Print nothing except the lines of the listing below from the line with "The Goths Letters." to the line with "The Georgianian Letters.", each exactly as written, both ends included.

*** Material provided ***

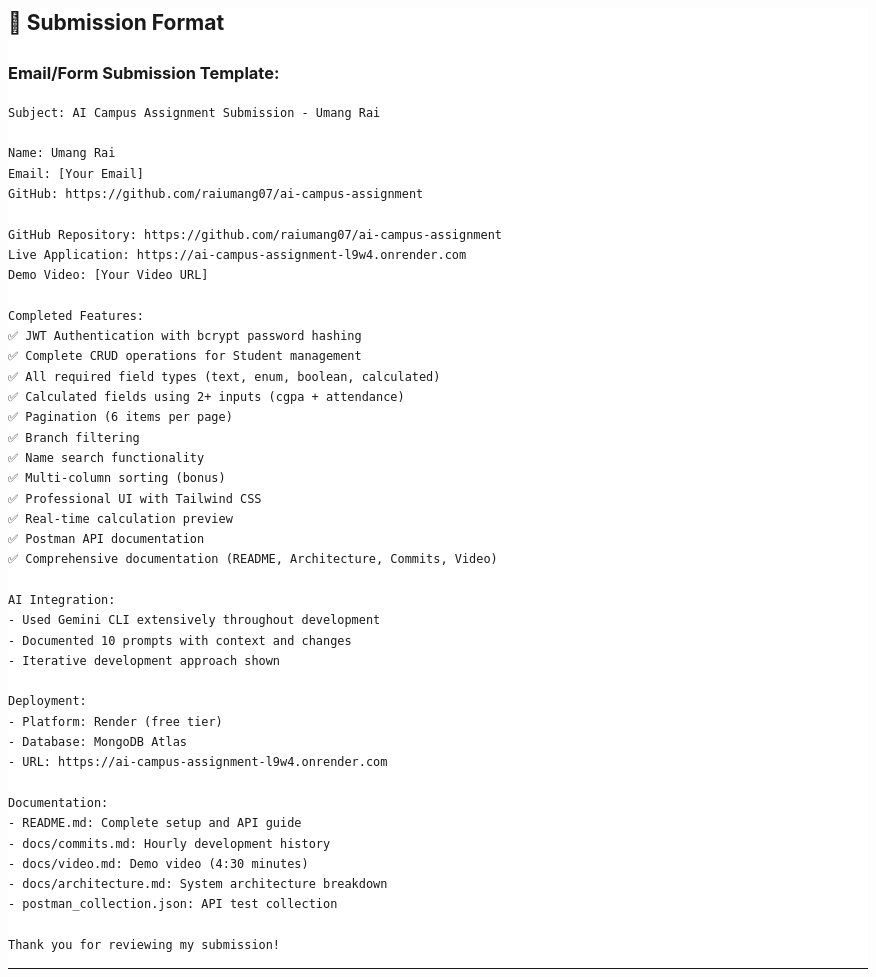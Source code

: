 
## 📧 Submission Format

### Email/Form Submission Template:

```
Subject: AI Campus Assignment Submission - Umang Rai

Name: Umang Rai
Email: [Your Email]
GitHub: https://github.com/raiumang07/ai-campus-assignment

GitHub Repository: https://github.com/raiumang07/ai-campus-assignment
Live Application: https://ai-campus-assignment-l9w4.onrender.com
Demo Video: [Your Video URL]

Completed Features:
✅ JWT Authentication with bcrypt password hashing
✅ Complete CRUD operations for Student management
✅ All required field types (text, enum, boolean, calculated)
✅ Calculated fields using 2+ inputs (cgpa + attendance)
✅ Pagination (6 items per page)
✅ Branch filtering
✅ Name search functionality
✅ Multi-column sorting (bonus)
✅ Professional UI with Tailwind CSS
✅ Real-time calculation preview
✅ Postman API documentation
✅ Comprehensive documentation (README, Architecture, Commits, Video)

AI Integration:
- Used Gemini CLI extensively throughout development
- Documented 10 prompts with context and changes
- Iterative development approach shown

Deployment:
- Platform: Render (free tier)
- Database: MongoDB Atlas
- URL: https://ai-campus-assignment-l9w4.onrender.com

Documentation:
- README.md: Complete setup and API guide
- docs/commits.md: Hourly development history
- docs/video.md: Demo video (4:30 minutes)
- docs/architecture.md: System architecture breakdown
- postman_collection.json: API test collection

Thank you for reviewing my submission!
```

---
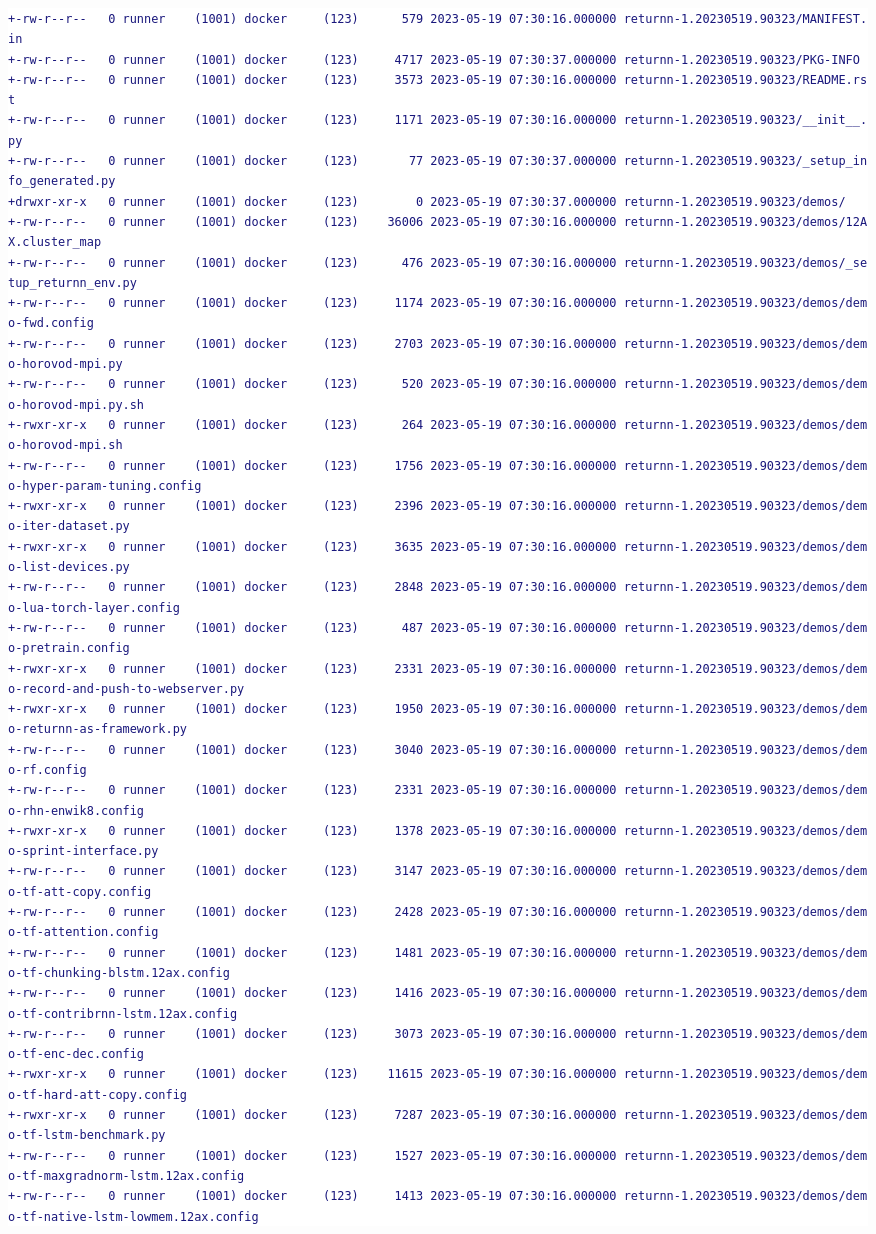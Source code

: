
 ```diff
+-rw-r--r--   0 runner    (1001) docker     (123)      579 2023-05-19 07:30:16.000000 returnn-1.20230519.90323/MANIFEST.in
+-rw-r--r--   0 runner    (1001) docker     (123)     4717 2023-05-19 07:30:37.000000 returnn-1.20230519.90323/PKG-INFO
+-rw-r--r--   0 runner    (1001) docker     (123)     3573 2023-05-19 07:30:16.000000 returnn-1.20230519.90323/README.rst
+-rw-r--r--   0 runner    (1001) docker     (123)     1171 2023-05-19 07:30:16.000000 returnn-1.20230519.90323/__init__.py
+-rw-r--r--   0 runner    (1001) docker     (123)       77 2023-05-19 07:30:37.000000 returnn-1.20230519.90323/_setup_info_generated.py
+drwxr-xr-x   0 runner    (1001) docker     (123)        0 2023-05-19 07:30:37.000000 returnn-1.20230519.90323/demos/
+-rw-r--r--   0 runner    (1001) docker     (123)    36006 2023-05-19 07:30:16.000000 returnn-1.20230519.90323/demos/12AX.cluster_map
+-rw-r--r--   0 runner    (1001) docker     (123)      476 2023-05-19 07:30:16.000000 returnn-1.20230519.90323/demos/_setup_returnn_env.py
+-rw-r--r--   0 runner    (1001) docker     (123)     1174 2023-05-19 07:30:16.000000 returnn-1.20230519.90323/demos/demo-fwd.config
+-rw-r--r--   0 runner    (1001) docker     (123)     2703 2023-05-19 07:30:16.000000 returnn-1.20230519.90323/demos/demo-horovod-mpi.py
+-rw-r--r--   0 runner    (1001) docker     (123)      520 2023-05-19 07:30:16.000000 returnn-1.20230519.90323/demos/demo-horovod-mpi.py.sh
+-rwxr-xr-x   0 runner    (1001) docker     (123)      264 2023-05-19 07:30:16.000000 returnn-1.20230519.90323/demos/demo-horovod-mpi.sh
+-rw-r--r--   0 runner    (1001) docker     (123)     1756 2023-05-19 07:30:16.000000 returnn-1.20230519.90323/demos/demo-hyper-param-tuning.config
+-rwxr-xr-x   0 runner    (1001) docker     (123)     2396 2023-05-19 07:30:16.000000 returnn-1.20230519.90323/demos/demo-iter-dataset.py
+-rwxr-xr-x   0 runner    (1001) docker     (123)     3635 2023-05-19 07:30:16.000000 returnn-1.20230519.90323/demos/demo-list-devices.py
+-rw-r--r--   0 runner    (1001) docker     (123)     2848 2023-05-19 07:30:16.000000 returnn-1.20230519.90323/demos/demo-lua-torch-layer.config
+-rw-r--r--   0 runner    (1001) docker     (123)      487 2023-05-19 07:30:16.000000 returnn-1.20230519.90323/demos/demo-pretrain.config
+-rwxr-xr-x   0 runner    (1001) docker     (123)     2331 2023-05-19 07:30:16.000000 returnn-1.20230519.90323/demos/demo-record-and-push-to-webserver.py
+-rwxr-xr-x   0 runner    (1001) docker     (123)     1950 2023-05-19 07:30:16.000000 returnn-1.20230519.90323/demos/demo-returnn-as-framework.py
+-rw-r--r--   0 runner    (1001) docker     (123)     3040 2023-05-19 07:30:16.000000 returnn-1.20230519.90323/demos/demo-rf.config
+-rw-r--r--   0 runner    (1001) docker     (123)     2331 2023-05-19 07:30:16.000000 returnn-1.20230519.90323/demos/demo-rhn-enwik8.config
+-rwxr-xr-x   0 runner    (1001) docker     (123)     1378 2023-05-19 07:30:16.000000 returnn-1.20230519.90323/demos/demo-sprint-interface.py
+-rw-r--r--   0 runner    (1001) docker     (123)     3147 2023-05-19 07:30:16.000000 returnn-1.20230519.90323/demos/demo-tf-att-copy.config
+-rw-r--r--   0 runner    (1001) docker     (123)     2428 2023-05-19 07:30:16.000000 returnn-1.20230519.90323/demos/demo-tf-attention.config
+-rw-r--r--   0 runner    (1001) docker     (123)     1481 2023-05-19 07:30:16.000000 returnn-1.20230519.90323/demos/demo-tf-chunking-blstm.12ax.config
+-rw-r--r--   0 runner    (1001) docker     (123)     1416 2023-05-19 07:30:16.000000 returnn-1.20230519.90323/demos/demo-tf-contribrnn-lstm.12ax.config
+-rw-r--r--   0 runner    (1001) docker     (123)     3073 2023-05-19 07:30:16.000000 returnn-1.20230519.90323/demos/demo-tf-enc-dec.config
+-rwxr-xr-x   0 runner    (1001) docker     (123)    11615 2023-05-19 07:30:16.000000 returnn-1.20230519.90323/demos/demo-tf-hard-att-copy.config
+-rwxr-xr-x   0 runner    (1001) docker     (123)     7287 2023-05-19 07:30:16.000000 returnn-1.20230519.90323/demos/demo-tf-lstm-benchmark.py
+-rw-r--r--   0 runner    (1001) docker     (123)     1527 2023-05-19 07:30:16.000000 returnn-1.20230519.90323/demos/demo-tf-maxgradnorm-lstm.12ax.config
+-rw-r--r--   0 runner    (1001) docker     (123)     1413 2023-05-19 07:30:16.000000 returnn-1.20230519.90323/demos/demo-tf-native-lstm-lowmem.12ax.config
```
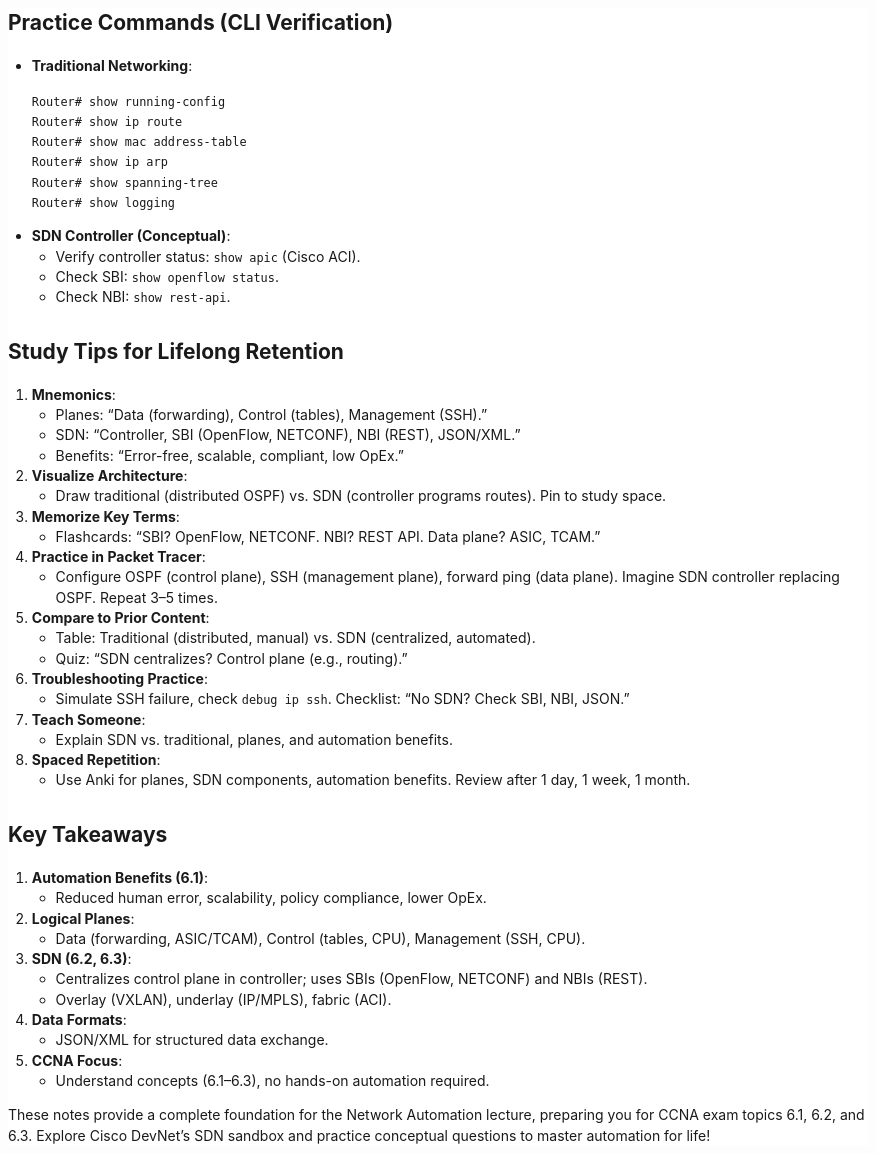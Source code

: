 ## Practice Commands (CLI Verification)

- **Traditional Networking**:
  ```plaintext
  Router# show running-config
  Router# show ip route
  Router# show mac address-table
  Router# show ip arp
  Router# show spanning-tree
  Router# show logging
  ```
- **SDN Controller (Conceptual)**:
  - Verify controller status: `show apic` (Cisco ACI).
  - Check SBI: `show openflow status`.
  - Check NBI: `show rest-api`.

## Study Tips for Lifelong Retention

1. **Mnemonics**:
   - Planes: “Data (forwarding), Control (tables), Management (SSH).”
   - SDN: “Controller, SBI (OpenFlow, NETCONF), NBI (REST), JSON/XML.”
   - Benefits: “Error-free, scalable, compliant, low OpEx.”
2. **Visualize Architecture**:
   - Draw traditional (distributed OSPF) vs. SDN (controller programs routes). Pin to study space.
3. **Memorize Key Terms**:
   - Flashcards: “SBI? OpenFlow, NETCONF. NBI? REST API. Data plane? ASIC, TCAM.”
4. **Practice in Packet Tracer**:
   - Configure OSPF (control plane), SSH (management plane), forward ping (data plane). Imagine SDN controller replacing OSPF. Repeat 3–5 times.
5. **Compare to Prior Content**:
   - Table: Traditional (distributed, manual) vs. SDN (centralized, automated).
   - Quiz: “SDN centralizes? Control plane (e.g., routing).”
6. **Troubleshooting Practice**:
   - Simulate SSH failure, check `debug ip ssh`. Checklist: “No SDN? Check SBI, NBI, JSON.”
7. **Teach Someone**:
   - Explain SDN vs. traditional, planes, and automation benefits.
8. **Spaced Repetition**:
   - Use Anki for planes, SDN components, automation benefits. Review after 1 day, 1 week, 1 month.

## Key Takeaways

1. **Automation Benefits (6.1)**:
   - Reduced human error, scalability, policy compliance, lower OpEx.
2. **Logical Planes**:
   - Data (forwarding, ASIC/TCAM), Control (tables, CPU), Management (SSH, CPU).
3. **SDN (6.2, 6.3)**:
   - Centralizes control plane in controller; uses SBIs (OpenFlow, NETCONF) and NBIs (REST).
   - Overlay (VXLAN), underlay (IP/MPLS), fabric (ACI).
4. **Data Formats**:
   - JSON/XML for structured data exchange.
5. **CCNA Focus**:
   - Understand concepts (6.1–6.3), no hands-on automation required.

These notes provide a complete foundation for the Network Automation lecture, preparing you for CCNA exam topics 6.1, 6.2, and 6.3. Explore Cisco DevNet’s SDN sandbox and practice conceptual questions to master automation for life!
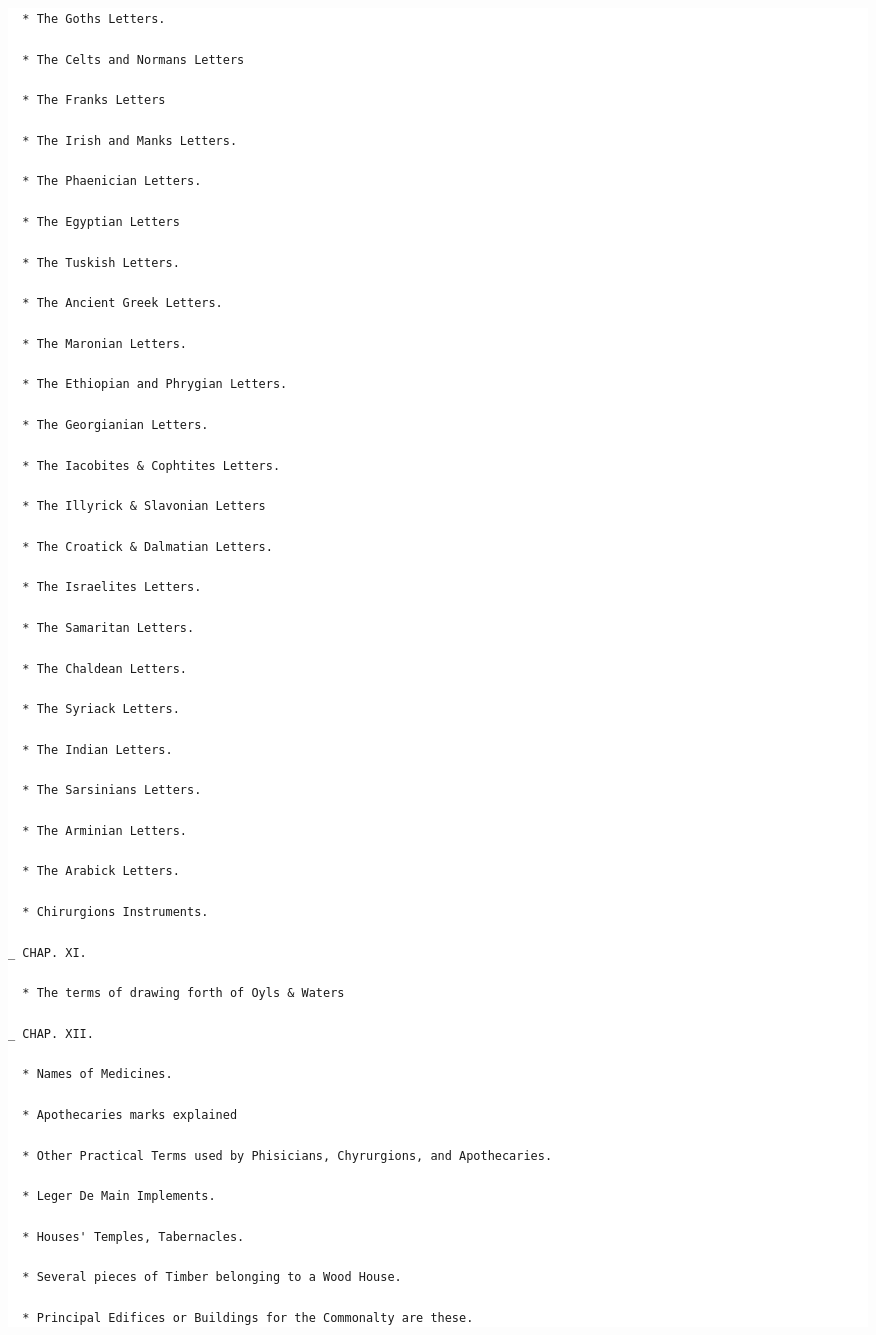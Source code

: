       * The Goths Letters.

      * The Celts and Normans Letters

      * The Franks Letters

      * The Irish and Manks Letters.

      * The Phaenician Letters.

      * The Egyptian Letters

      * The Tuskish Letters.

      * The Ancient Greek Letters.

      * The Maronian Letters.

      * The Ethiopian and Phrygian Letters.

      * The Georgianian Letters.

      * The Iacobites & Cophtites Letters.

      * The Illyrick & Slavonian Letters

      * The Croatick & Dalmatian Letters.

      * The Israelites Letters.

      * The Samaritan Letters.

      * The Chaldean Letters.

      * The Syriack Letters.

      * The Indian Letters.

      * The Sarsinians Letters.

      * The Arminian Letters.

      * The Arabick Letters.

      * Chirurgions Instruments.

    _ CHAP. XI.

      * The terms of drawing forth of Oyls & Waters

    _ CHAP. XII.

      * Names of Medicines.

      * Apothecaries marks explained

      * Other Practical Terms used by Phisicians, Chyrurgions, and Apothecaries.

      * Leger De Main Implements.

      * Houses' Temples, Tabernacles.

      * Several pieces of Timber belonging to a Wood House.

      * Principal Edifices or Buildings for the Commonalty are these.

***

**Response to the exercise**
:       * The Goths Letters.

      * The Celts and Normans Letters

      * The Franks Letters

      * The Irish and Manks Letters.

      * The Phaenician Letters.

      * The Egyptian Letters

      * The Tuskish Letters.

      * The Ancient Greek Letters.

      * The Maronian Letters.

      * The Ethiopian and Phrygian Letters.

      * The Georgianian Letters.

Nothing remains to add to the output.